═════ Source data

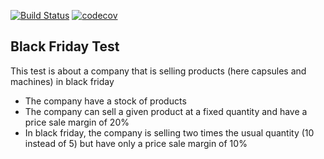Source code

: [![Build Status](https://img.shields.io/travis/pwittchen/money-transfer-api.svg?branch=master&style=flat-square)](https://travis-ci.org/IELAAZMAOUI/blackfriday)
[![codecov](https://img.shields.io/codecov/c/github/pwittchen/money-transfer-api/master.svg?style=flat-square&label=coverage)](https://codecov.io/gh/IELAAZMAOUI/blackfriday/branch/master)

Black Friday Test
-----------------

This test is about a company that is selling products (here capsules and machines) in black friday
- The company have a stock of products
- The company can sell a given product at a fixed quantity and have a price sale margin of 20%
- In black friday, the company is selling two times the usual quantity (10 instead of 5) but have only a price sale margin of 10%
    
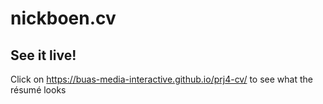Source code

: # nickboen.cv 

## See it live!

Click on <https://buas-media-interactive.github.io/prj4-cv/> to see what the résumé looks
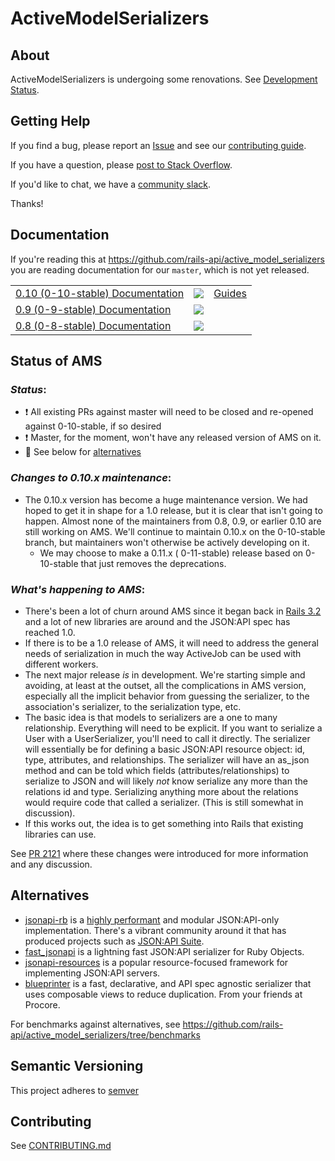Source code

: # ActiveModelSerializers

## About

ActiveModelSerializers is undergoing some renovations. See [Development Status](#status-of-ams).

## Getting Help

If you find a bug, please report an [Issue](https://github.com/rails-api/active_model_serializers/issues/new)
and see our [contributing guide](CONTRIBUTING.md).

If you have a question, please [post to Stack Overflow](http://stackoverflow.com/questions/tagged/active-model-serializers).

If you'd like to chat, we have a [community slack](http://amserializers.herokuapp.com).

Thanks!

## Documentation

If you're reading this at https://github.com/rails-api/active_model_serializers you are
reading documentation for our `master`, which is not yet released.

<table>
  <tr>  
    <td>
      <a href='https://github.com/rails-api/active_model_serializers/tree/0-10-stable'>0.10 (0-10-stable) Documentation
      </a>
    </td>
    <td>
      <a href='http://www.rubydoc.info/gems/active_model_serializers/0.10.6'>
        <img src='http://img.shields.io/badge/yard-docs-blue.svg' />
      </a>
    </td>
    <td>
      <a href='https://github.com/rails-api/active_model_serializers/tree/v0.10.6/docs'>
        Guides
      </a>
    </td>
  </tr>
  <tr>
    <td>
      <a href='https://github.com/rails-api/active_model_serializers/tree/0-9-stable'>0.9 (0-9-stable) Documentation
      </a>
    </td>
    <td>
      <a href='http://www.rubydoc.info/github/rails-api/active_model_serializers/0-9-stable'>
        <img src='http://img.shields.io/badge/yard-docs-blue.svg' />
      </a>
    </td>
    <td></td>
  </tr>
  <tr>
    <td>
      <a href='https://github.com/rails-api/active_model_serializers/tree/0-8-stable'>0.8 (0-8-stable) Documentation
      </a>
    </td>
    <td>
      <a href='http://www.rubydoc.info/github/rails-api/active_model_serializers/0-8-stable'>
        <img src='http://img.shields.io/badge/yard-docs-blue.svg' />
      </a>
    </td>
    <td></td>
  </tr>
</table>


## Status of AMS

### *Status*:

- ❗️ All existing PRs against master will need to be closed and re-opened against 0-10-stable, if so desired
- ❗️ Master, for the moment, won't have any released version of AMS on it.
- :eyes: See below for [alternatives](#alternatives)


### *Changes to 0.10.x maintenance*:

- The 0.10.x version has become a huge maintenance version.  We had hoped to get it in shape for a 1.0 release, but it is clear that isn't going to happen.  Almost none of the maintainers from 0.8, 0.9, or earlier 0.10 are still working on AMS. We'll continue to maintain 0.10.x on the 0-10-stable branch, but maintainers won't otherwise be actively developing on it.
  - We may choose to make a 0.11.x ( 0-11-stable) release based on 0-10-stable that just removes the deprecations.

### *What's happening to AMS*:

- There's been a lot of churn around AMS since it began back in [Rails 3.2](CHANGELOG-prehistory.md) and a lot of new libraries are around and the JSON:API spec has reached 1.0.
- If there is to be a 1.0 release of AMS, it will need to address the general needs of serialization in much the way ActiveJob can be used with different workers.
- The next major release *is* in development. We're starting simple and avoiding, at least at the outset, all the complications in AMS version, especially all the implicit behavior from guessing the serializer, to the association's serializer, to the serialization type, etc.
- The basic idea is that models to serializers are a one to many relationship.  Everything will need to be explicit.  If you want to serialize a User with a UserSerializer, you'll need to call it directly.  The serializer will essentially be for defining a basic JSON:API resource object: id, type, attributes, and relationships. The serializer will have an as_json method and can be told which fields (attributes/relationships) to serialize to JSON and will likely *not* know serialize any more than the relations id and type.  Serializing anything more about the relations would require code that called a serializer. (This is still somewhat in discussion).
- If this works out, the idea is to get something into Rails that existing libraries can use.

See [PR 2121](https://github.com/rails-api/active_model_serializers/pull/2121) where these changes were introduced for more information and any discussion.



## Alternatives

- [jsonapi-rb](http://jsonapi-rb.org/) is a [highly performant](https://gist.github.com/NullVoxPopuli/748e89ddc1732b42fdf42435d773734a) and modular JSON:API-only implementation.  There's a vibrant community around it that has produced projects such as [JSON:API Suite](https://jsonapi-suite.github.io/jsonapi_suite_deprecated/).
- [fast_jsonapi](https://github.com/fast-jsonapi/fast_jsonapi) is a lightning fast JSON:API serializer for Ruby Objects.
- [jsonapi-resources](https://github.com/cerebris/jsonapi-resources) is a popular resource-focused framework for implementing JSON:API servers.
- [blueprinter](https://github.com/procore/blueprinter) is a fast, declarative, and API spec agnostic serializer that uses composable views to reduce duplication. From your friends at Procore.


For benchmarks against alternatives, see https://github.com/rails-api/active_model_serializers/tree/benchmarks



## Semantic Versioning

This project adheres to [semver](http://semver.org/)

## Contributing

See [CONTRIBUTING.md](CONTRIBUTING.md)
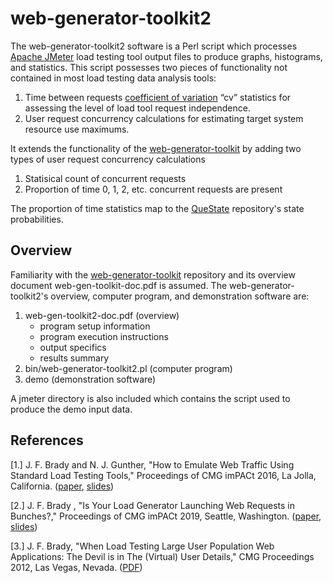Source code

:# web-generator-toolkit2
The web-generator-toolkit2 software is a Perl script which processes [Apache JMeter](http://jmeter.apache.org) load testing tool output files to produce graphs, histograms, and statistics. This script possesses two pieces of functionality not contained in most load testing data analysis tools:
1. Time between requests [coefficient of variation](https://www.google.com/search?q=coefficient+of+variation&oq=coefficient+of+variation&aqs=chrome..69i57j0i67j0j0i67l3j0j0i67.1393j0j15&sourceid=chrome&ie=UTF-8) “cv” statistics for assessing the level of load tool request independence.
2. User request concurrency calculations for estimating target system resource use maximums.

It extends the functionality of the [web-generator-toolkit](https://github.com/JFBrady/web-generator-toolkit) by adding two types of user request concurrency calculations
1. Statisical count of concurrent requests
2. Proportion of time 0, 1, 2, etc. concurrent requests are present

The proportion of time statistics map to the [QueState](https://github.com/JFBrady/QueState) repository's state probabilities.
## Overview
Familiarity with the [web-generator-toolkit](https://github.com/JFBrady/web-generator-toolkit) repository and its overview document web-gen-toolkit-doc.pdf is assumed. The web-generator-toolkit2's overview, computer program, and demonstration software are:
1. web-gen-toolkit2-doc.pdf \(overview\)
   * program setup information
   * program execution instructions
   * output specifics
   * results summary
2. bin/web-generator-toolkit2.pl \(computer program\)
3. demo \(demonstration software\)

A jmeter directory is also included which contains the script used to produce the demo input data.
## References
\[1.\] J. F. Brady and N. J. Gunther, "How to Emulate Web Traffic Using Standard Load Testing Tools," Proceedings of CMG imPACt 2016, La Jolla, California. ([paper](https://github.com/JFBrady/web-generator-toolkit/blob/master/cmg16paper.pdf), [slides](https://github.com/JFBrady/web-generator-toolkit/blob/master/CMG16slides.pdf))

\[2.\] J. F. Brady , "Is Your Load Generator Launching Web Requests in Bunches?," Proceedings of CMG imPACt 2019, Seattle, Washington. ([paper](https://github.com/JFBrady/web-generator-toolkit/blob/master/CMG2019_paper.pdf), [slides](https://github.com/JFBrady/web-generator-toolkit/blob/master/CMG2019_slides.pdf))

\[3.\] J. F. Brady,  "When Load Testing Large User Population Web Applications: The Devil is in The (Virtual) User Details," CMG Proceedings 2012, Las Vegas, Nevada. ([PDF](http://www.perfdynamics.com/Classes/Materials/Brady-CMG12.pdf)) 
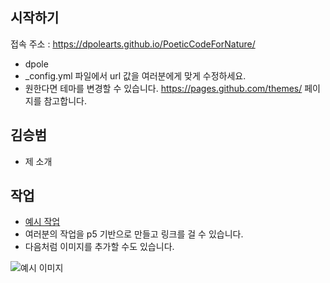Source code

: ## 시작하기

접속 주소 : <https://dpolearts.github.io/PoeticCodeForNature/>
 * dpole
 * \_config.yml 파일에서 url 값을 여러분에게 맞게 수정하세요.
 * 원한다면 테마를 변경할 수 있습니다. <https://pages.github.com/themes/> 페이지를 참고합니다.


## 김승범
 * 제 소개

## 작업
 * [예시 작업](./example/)
 * 여러분의 작업을 p5 기반으로 만들고 링크를 걸 수 있습니다.
 * 다음처럼 이미지를 추가할 수도 있습니다.

 ![예시 이미지](./example_img.png)
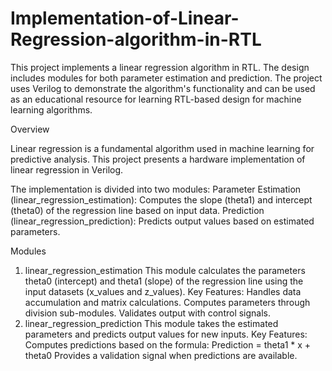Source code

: # Implementation-of-Linear-Regression-algorithm-in-RTL

This project implements a linear regression algorithm in RTL. The design includes modules for both parameter estimation and prediction. The project uses Verilog to demonstrate the algorithm's functionality and can be used as an educational resource for learning RTL-based design for machine learning algorithms.

Overview

Linear regression is a fundamental algorithm used in machine learning for predictive analysis. This project presents a hardware implementation of linear regression in Verilog.

The implementation is divided into two modules:
Parameter Estimation (linear_regression_estimation): Computes the slope (theta1) and intercept (theta0) of the regression line based on input data.
Prediction (linear_regression_prediction): Predicts output values based on estimated parameters.

Modules

1. linear_regression_estimation
This module calculates the parameters theta0 (intercept) and theta1 (slope) of the regression line using the input datasets (x_values and z_values).
Key Features:
Handles data accumulation and matrix calculations.
Computes parameters through division sub-modules.
Validates output with control signals.
2. linear_regression_prediction
This module takes the estimated parameters and predicts output values for new inputs.
Key Features:
Computes predictions based on the formula:
Prediction = theta1 * x + theta0
Provides a validation signal when predictions are available.
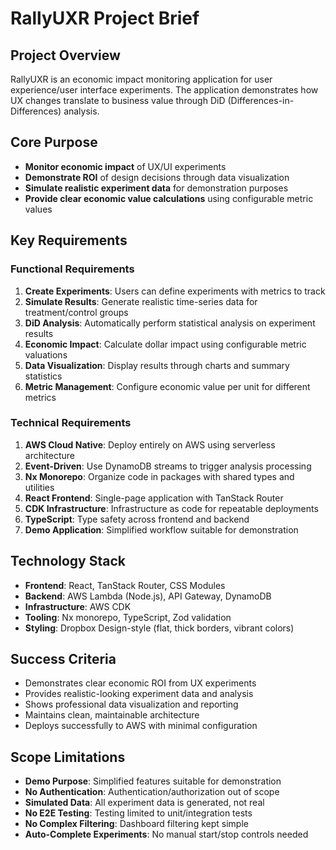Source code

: # RallyUXR Project Brief

## Project Overview
RallyUXR is an economic impact monitoring application for user experience/user interface experiments. The application demonstrates how UX changes translate to business value through DiD (Differences-in-Differences) analysis.

## Core Purpose
- **Monitor economic impact** of UX/UI experiments
- **Demonstrate ROI** of design decisions through data visualization
- **Simulate realistic experiment data** for demonstration purposes
- **Provide clear economic value calculations** using configurable metric values

## Key Requirements

### Functional Requirements
1. **Create Experiments**: Users can define experiments with metrics to track
2. **Simulate Results**: Generate realistic time-series data for treatment/control groups
3. **DiD Analysis**: Automatically perform statistical analysis on experiment results
4. **Economic Impact**: Calculate dollar impact using configurable metric valuations
5. **Data Visualization**: Display results through charts and summary statistics
6. **Metric Management**: Configure economic value per unit for different metrics

### Technical Requirements
1. **AWS Cloud Native**: Deploy entirely on AWS using serverless architecture
2. **Event-Driven**: Use DynamoDB streams to trigger analysis processing
3. **Nx Monorepo**: Organize code in packages with shared types and utilities
4. **React Frontend**: Single-page application with TanStack Router
5. **CDK Infrastructure**: Infrastructure as code for repeatable deployments
6. **TypeScript**: Type safety across frontend and backend
7. **Demo Application**: Simplified workflow suitable for demonstration

## Technology Stack
- **Frontend**: React, TanStack Router, CSS Modules
- **Backend**: AWS Lambda (Node.js), API Gateway, DynamoDB
- **Infrastructure**: AWS CDK
- **Tooling**: Nx monorepo, TypeScript, Zod validation
- **Styling**: Dropbox Design-style (flat, thick borders, vibrant colors)

## Success Criteria
- Demonstrates clear economic ROI from UX experiments
- Provides realistic-looking experiment data and analysis
- Shows professional data visualization and reporting
- Maintains clean, maintainable architecture
- Deploys successfully to AWS with minimal configuration

## Scope Limitations
- **Demo Purpose**: Simplified features suitable for demonstration
- **No Authentication**: Authentication/authorization out of scope
- **Simulated Data**: All experiment data is generated, not real
- **No E2E Testing**: Testing limited to unit/integration tests
- **No Complex Filtering**: Dashboard filtering kept simple
- **Auto-Complete Experiments**: No manual start/stop controls needed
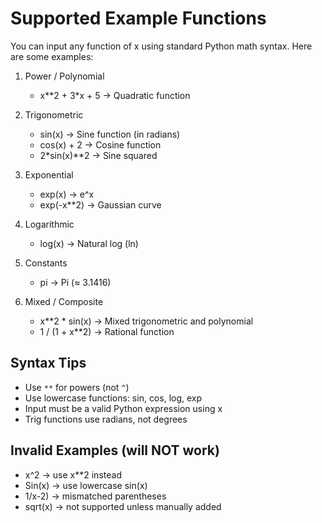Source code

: 
Supported Example Functions
===========================

You can input any function of x using standard Python math syntax. Here are some examples:

1. Power / Polynomial
   - x**2 + 3*x + 5       → Quadratic function

2. Trigonometric
   - sin(x)               → Sine function (in radians)
   - cos(x) + 2           → Cosine function
   - 2*sin(x)**2          → Sine squared

3. Exponential
   - exp(x)               → e^x
   - exp(-x**2)           → Gaussian curve

4. Logarithmic
   - log(x)               → Natural log (ln)

5. Constants
   - pi                   → Pi (≈ 3.1416)

6. Mixed / Composite
   - x**2 * sin(x)        → Mixed trigonometric and polynomial
   - 1 / (1 + x**2)       → Rational function

Syntax Tips
-----------
- Use `**` for powers (not `^`)
- Use lowercase functions: sin, cos, log, exp
- Input must be a valid Python expression using x
- Trig functions use radians, not degrees

Invalid Examples (will NOT work)
--------------------------------
- x^2         → use x**2 instead
- Sin(x)      → use lowercase sin(x)
- 1/x-2)      → mismatched parentheses
- sqrt(x)     → not supported unless manually added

══════════

Among the lines above, show every one that contains the string "around".

* Written response *
- There's been a lot of churn around AMS since it began back in [Rails 3.2](CHANGELOG-prehistory.md) and a lot of new libraries are around and the JSON:API spec has reached 1.0.
- [jsonapi-rb](http://jsonapi-rb.org/) is a [highly performant](https://gist.github.com/NullVoxPopuli/748e89ddc1732b42fdf42435d773734a) and modular JSON:API-only implementation.  There's a vibrant community around it that has produced projects such as [JSON:API Suite](https://jsonapi-suite.github.io/jsonapi_suite_deprecated/).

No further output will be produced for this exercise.